The answer must be an exact copy of all the data below.
⁂
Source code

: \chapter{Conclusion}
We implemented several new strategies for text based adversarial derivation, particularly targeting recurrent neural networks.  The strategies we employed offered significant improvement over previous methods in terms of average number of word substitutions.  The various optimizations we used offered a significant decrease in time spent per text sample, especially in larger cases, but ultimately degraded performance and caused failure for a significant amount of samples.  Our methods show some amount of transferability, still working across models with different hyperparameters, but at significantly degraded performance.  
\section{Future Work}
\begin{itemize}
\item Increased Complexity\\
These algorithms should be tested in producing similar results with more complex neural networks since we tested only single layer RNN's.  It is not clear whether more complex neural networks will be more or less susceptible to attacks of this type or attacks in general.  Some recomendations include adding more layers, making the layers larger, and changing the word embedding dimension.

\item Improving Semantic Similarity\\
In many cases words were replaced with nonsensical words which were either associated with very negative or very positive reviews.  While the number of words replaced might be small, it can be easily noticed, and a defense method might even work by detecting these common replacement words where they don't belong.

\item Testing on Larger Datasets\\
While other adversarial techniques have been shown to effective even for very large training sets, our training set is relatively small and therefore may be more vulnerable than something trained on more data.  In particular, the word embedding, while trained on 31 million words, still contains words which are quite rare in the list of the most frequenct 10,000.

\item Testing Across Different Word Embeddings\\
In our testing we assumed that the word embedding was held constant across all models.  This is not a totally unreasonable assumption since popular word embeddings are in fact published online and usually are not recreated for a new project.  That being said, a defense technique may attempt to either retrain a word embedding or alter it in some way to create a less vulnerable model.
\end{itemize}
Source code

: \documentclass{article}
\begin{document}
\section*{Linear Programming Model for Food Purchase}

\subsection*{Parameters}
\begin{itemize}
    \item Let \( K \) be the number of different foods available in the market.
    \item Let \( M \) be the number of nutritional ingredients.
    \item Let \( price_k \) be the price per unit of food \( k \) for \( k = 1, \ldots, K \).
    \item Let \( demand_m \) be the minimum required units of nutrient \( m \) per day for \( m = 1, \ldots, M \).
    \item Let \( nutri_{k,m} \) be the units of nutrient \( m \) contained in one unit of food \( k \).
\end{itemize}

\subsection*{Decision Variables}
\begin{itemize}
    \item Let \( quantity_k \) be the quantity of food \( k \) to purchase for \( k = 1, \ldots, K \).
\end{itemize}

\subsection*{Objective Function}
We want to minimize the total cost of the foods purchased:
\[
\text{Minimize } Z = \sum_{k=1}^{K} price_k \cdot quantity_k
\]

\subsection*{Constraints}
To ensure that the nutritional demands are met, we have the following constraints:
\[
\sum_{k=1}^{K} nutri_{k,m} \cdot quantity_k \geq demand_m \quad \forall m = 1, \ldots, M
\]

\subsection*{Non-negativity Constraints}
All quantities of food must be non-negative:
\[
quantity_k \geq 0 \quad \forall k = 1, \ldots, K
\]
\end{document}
⁂
- Output for this task
Source code

: \chapter{Conclusion}
We implemented several new strategies for text based adversarial derivation, particularly targeting recurrent neural networks.  The strategies we employed offered significant improvement over previous methods in terms of average number of word substitutions.  The various optimizations we used offered a significant decrease in time spent per text sample, especially in larger cases, but ultimately degraded performance and caused failure for a significant amount of samples.  Our methods show some amount of transferability, still working across models with different hyperparameters, but at significantly degraded performance.  
\section{Future Work}
\begin{itemize}
\item Increased Complexity\\
These algorithms should be tested in producing similar results with more complex neural networks since we tested only single layer RNN's.  It is not clear whether more complex neural networks will be more or less susceptible to attacks of this type or attacks in general.  Some recomendations include adding more layers, making the layers larger, and changing the word embedding dimension.

\item Improving Semantic Similarity\\
In many cases words were replaced with nonsensical words which were either associated with very negative or very positive reviews.  While the number of words replaced might be small, it can be easily noticed, and a defense method might even work by detecting these common replacement words where they don't belong.

\item Testing on Larger Datasets\\
While other adversarial techniques have been shown to effective even for very large training sets, our training set is relatively small and therefore may be more vulnerable than something trained on more data.  In particular, the word embedding, while trained on 31 million words, still contains words which are quite rare in the list of the most frequenct 10,000.

\item Testing Across Different Word Embeddings\\
In our testing we assumed that the word embedding was held constant across all models.  This is not a totally unreasonable assumption since popular word embeddings are in fact published online and usually are not recreated for a new project.  That being said, a defense technique may attempt to either retrain a word embedding or alter it in some way to create a less vulnerable model.
\end{itemize}
Source code

: \documentclass{article}
\begin{document}
\section*{Linear Programming Model for Food Purchase}

\subsection*{Parameters}
\begin{itemize}
    \item Let \( K \) be the number of different foods available in the market.
    \item Let \( M \) be the number of nutritional ingredients.
    \item Let \( price_k \) be the price per unit of food \( k \) for \( k = 1, \ldots, K \).
    \item Let \( demand_m \) be the minimum required units of nutrient \( m \) per day for \( m = 1, \ldots, M \).
    \item Let \( nutri_{k,m} \) be the units of nutrient \( m \) contained in one unit of food \( k \).
\end{itemize}

\subsection*{Decision Variables}
\begin{itemize}
    \item Let \( quantity_k \) be the quantity of food \( k \) to purchase for \( k = 1, \ldots, K \).
\end{itemize}

\subsection*{Objective Function}
We want to minimize the total cost of the foods purchased:
\[
\text{Minimize } Z = \sum_{k=1}^{K} price_k \cdot quantity_k
\]

\subsection*{Constraints}
To ensure that the nutritional demands are met, we have the following constraints:
\[
\sum_{k=1}^{K} nutri_{k,m} \cdot quantity_k \geq demand_m \quad \forall m = 1, \ldots, M
\]

\subsection*{Non-negativity Constraints}
All quantities of food must be non-negative:
\[
quantity_k \geq 0 \quad \forall k = 1, \ldots, K
\]
\end{document}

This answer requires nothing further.